Wong Kar-wai’s dreamlike masterpiece is a perfect portrayal of the wilderness of a city at night. A hitman trying to get his job done, a woman hunting the prostitute who stole her boyfriend, and a mute who loves his father's cooking: each of the characters in Fallen Angels is eccentric and interesting in their own way. Along the watch, you may find yourself overwhelmed by all the events taking place as each character fights to stay alive and satisfy their desire, but this is exactly where the beauty lies. A hazy view of Hong Kong is the backdrop for the characters' riveting stories, blending loneliness, lust, as well as missed opportunities. Fallen Angels is a remarkably balanced film that not only exposes the coldness of people in the city, but also their warmth.
Movies about the experiences of Black, Indigenous, and People of Color set against the backdrop of White-majority Western countries.

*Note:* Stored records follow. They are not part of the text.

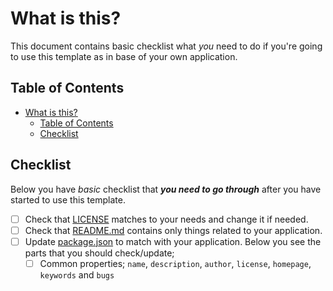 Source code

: # What is this?

This document contains basic checklist what _you_ need to do if you're going to
use this template as in base of your own application.

## Table of Contents

* [What is this?](#what-is-this)
   * [Table of Contents](#table-of-contents)
   * [Checklist](#checklist)

## Checklist

Below you have _basic_ checklist that **_you need to go through_** after you have
started to use this template.

* [ ] Check that [LICENSE](../LICENSE) matches to your needs and change it if
      needed.
* [ ] Check that [README.md](../README.md) contains only things related to your
      application. 
* [ ] Update [package.json](../package.json) to match with your application.
      Below you see the parts that you should check/update;
    * [ ] Common properties; `name`, `description`, `author`, `license`, 
          `homepage`, `keywords` and `bugs`
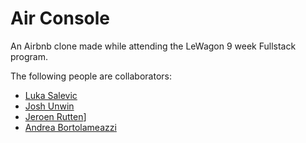 # Air Console

An Airbnb clone made while attending the LeWagon 9 week Fullstack program.

The following people are collaborators:

- [Luka Salevic](https://github.com/Sensanaty)
- [Josh Unwin](https://github.com/josh-unwin)
- [Jeroen Rutten](https://github.com/loftlights)]
- [Andrea Bortolameazzi](https://github.com/andreapmd) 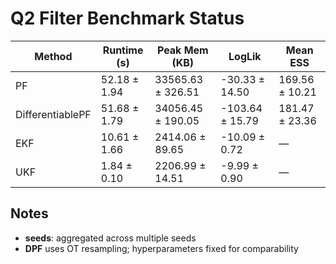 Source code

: # Q2 Filter Benchmark Status

| Method | Runtime (s) | Peak Mem (KB) | LogLik | Mean ESS |
| --- | --- | --- | --- | --- |
| PF | 52.18 ± 1.94 | 33565.63 ± 326.51 | -30.33 ± 14.50 | 169.56 ± 10.21 |
| DifferentiablePF | 51.68 ± 1.79 | 34056.45 ± 190.05 | -103.64 ± 15.79 | 181.47 ± 23.36 |
| EKF | 10.61 ± 1.66 | 2414.06 ± 89.65 | -10.09 ± 0.72 | — |
| UKF | 1.84 ± 0.10 | 2206.99 ± 14.51 | -9.99 ± 0.90 | — |

## Notes
- **seeds**: aggregated across multiple seeds
- **DPF** uses OT resampling; hyperparameters fixed for comparability
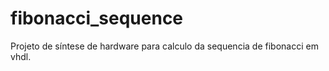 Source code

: # fibonacci_sequence
Projeto de síntese de hardware para calculo da sequencia de fibonacci em vhdl.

Edward Yang’s masterful and lush Yi Yi follows the lives of the Jian family and their respective, middle-class worries. The father agonizes over a business deal and, at the back of his mind, an old flame. The mother struggles with emptiness, the daughter with sensuality, and the son with his burgeoning artistry. In the periphery are other family members trying to get by as best they can despite having no certain future to look forward to. The story, which is bookended with life and death, is punctuated with these lingering anxieties but also, crucially, with moments of potent, profound joys.
The premise seems simple, but Yang weaves a breathtaking epic out of the mundane. The mise-en-scene is immersive, the dialogue delicate, and the direction effectively real. The understated elegance of each piece coming together to build a rich whole is what makes YiYi Yang’s legacy to the world of cinema.

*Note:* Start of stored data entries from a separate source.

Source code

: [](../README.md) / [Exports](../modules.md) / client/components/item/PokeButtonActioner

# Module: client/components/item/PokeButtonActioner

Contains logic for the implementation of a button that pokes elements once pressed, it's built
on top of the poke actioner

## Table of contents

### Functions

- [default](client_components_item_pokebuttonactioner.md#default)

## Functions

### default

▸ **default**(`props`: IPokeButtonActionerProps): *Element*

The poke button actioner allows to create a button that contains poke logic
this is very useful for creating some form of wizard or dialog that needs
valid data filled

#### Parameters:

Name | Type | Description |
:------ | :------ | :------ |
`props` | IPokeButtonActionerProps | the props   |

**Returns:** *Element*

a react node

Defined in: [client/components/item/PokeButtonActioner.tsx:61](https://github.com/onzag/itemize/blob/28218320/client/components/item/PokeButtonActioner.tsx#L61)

The apex of Abbas Kiarostami’s monumental filmography, Close-Up is a testament to the late directors’ ingenuity and humanism. Kiarostami documents the real-life trial of a man who impersonated fellow Iranian filmmaker Mohsen Makhmalbaf, and ingratiated himself to a family believing him to be the real deal. The courtroom drama and interviews are fascinating enough, but Kiarostami takes it one step further by having everyone involved reenact the events as they happened.

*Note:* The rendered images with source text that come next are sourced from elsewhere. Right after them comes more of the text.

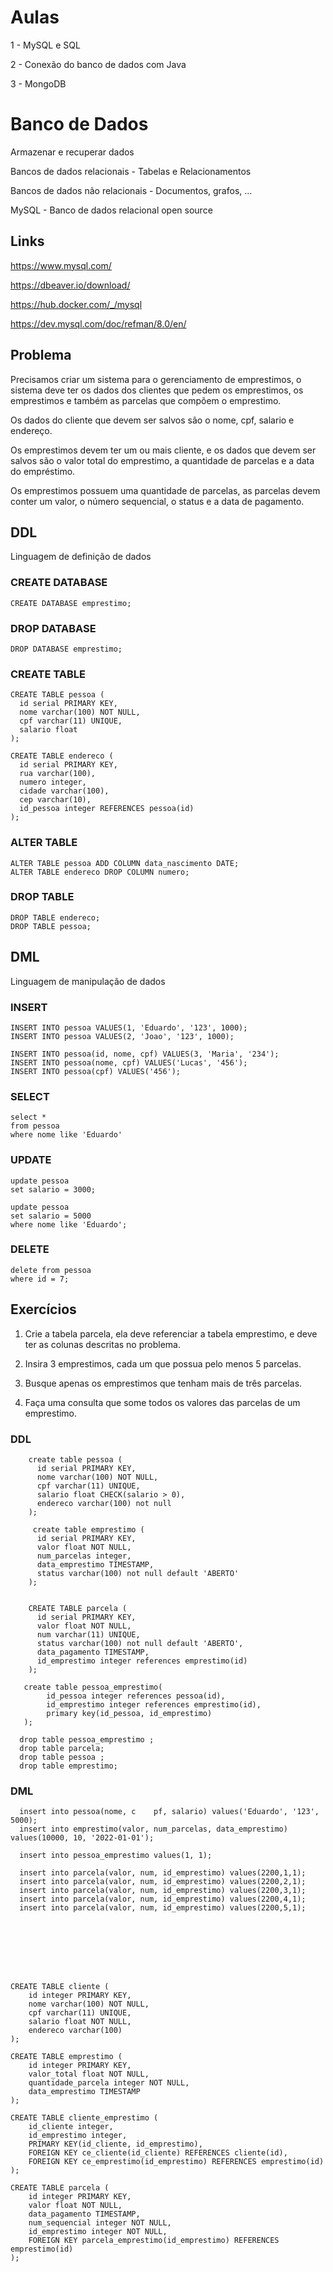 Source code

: # Aulas

1 - MySQL e SQL

2 - Conexão do banco de dados com Java

3 - MongoDB

# Banco de Dados

Armazenar e recuperar dados

Bancos de dados relacionais - Tabelas e Relacionamentos

Bancos de dados não relacionais - Documentos, grafos, ...

MySQL - Banco de dados relacional open source

## Links

https://www.mysql.com/

https://dbeaver.io/download/

https://hub.docker.com/_/mysql

https://dev.mysql.com/doc/refman/8.0/en/

## Problema

Precisamos criar um sistema para o gerenciamento de emprestimos, o sistema deve ter os dados dos clientes que pedem os emprestimos, os emprestimos e também as 
parcelas que compõem o emprestimo.

Os dados do cliente que devem ser salvos são o nome, cpf, salario e endereço.

Os emprestimos devem ter um ou mais cliente, e os dados que devem ser salvos são o valor total do emprestimo, a quantidade de parcelas e a data do empréstimo.

Os emprestimos possuem uma quantidade de parcelas, as parcelas devem conter um valor, o número sequencial, o status e a data de pagamento.

## DDL

Linguagem de definição de dados

### CREATE DATABASE

    CREATE DATABASE emprestimo;

### DROP DATABASE

    DROP DATABASE emprestimo;

### CREATE TABLE

    CREATE TABLE pessoa (
      id serial PRIMARY KEY,
      nome varchar(100) NOT NULL,
      cpf varchar(11) UNIQUE,
      salario float
    );

    CREATE TABLE endereco (
      id serial PRIMARY KEY,
      rua varchar(100),
      numero integer,
      cidade varchar(100),
      cep varchar(10),
      id_pessoa integer REFERENCES pessoa(id)
    );
  

### ALTER TABLE

    ALTER TABLE pessoa ADD COLUMN data_nascimento DATE;
    ALTER TABLE endereco DROP COLUMN numero;

### DROP TABLE

    DROP TABLE endereco;
    DROP TABLE pessoa;

## DML

Linguagem de manipulação de dados

### INSERT

    INSERT INTO pessoa VALUES(1, 'Eduardo', '123', 1000);
    INSERT INTO pessoa VALUES(2, 'Joao', '123', 1000);

    INSERT INTO pessoa(id, nome, cpf) VALUES(3, 'Maria', '234');
    INSERT INTO pessoa(nome, cpf) VALUES('Lucas', '456');
    INSERT INTO pessoa(cpf) VALUES('456');

### SELECT

    select *
    from pessoa
    where nome like 'Eduardo'

### UPDATE

    update pessoa
    set salario = 3000;

    update pessoa 
    set salario = 5000
    where nome like 'Eduardo';

### DELETE

    delete from pessoa
    where id = 7;

## Exercícios

1) Crie a tabela parcela, ela deve referenciar a tabela emprestimo, e deve ter as colunas descritas no problema.

2) Insira 3 emprestimos, cada um que possua pelo menos 5 parcelas.

3) Busque apenas os emprestimos que tenham mais de três parcelas.

4) Faça uma consulta que some todos os valores das parcelas de um emprestimo.

### DDL

        create table pessoa (
          id serial PRIMARY KEY,
          nome varchar(100) NOT NULL,
          cpf varchar(11) UNIQUE,
          salario float CHECK(salario > 0),
          endereco varchar(100) not null
        );

         create table emprestimo (
          id serial PRIMARY KEY,
          valor float NOT NULL,
          num_parcelas integer,
          data_emprestimo TIMESTAMP,
          status varchar(100) not null default 'ABERTO'
        );


        CREATE TABLE parcela (
          id serial PRIMARY KEY,
          valor float NOT NULL,
          num varchar(11) UNIQUE,
          status varchar(100) not null default 'ABERTO',
          data_pagamento TIMESTAMP,
          id_emprestimo integer references emprestimo(id)
        );

       create table pessoa_emprestimo(
            id_pessoa integer references pessoa(id),
            id_emprestimo integer references emprestimo(id),
            primary key(id_pessoa, id_emprestimo)
       );
    
      drop table pessoa_emprestimo ;
      drop table parcela;
      drop table pessoa ;
      drop table emprestimo;

### DML

      insert into pessoa(nome, c    pf, salario) values('Eduardo', '123', 5000);
      insert into emprestimo(valor, num_parcelas, data_emprestimo) values(10000, 10, '2022-01-01');

      insert into pessoa_emprestimo values(1, 1);

      insert into parcela(valor, num, id_emprestimo) values(2200,1,1);
      insert into parcela(valor, num, id_emprestimo) values(2200,2,1);
      insert into parcela(valor, num, id_emprestimo) values(2200,3,1);
      insert into parcela(valor, num, id_emprestimo) values(2200,4,1);
      insert into parcela(valor, num, id_emprestimo) values(2200,5,1);
     


      




    CREATE TABLE cliente (
        id integer PRIMARY KEY,
        nome varchar(100) NOT NULL,
        cpf varchar(11) UNIQUE,
        salario float NOT NULL,
        endereco varchar(100)
    );

    CREATE TABLE emprestimo (
        id integer PRIMARY KEY,
        valor_total float NOT NULL,
        quantidade_parcela integer NOT NULL,
        data_emprestimo TIMESTAMP
    );

    CREATE TABLE cliente_emprestimo (
        id_cliente integer,
        id_emprestimo integer,
        PRIMARY KEY(id_cliente, id_emprestimo),
        FOREIGN KEY ce_cliente(id_cliente) REFERENCES cliente(id),
        FOREIGN KEY ce_emprestimo(id_emprestimo) REFERENCES emprestimo(id)
    );

    CREATE TABLE parcela (
        id integer PRIMARY KEY,
        valor float NOT NULL,
        data_pagamento TIMESTAMP,
        num_sequencial integer NOT NULL,
        id_emprestimo integer NOT NULL,
        FOREIGN KEY parcela_emprestimo(id_emprestimo) REFERENCES emprestimo(id)
    );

The result is an unparalleled piece of filmmaking that blurs the boundaries between documentary and narrative while posing vital questions about the exclusivity of cinema and the storytelling process. Despite its sophisticated constructions, Kiarostami’s direction is lucid and direct as it builds to a passionate and unforgettable conclusion.
At nearly four hours long, A Brighter Summer Day is a sprawling, beautifully composed film that follows young Xiao Si’r and his eventual entanglements in nearly everything, from love to youth gangs to politics. While parts of the story, particularly its bone-chilling climax, are based on true events, the film is largely reconstructed from Edward Yang’s memories of the era he grew up in. As a result, the visuals feel crisp and true, tinged with just the right amount of nostalgia to balance the grittiness of its realism.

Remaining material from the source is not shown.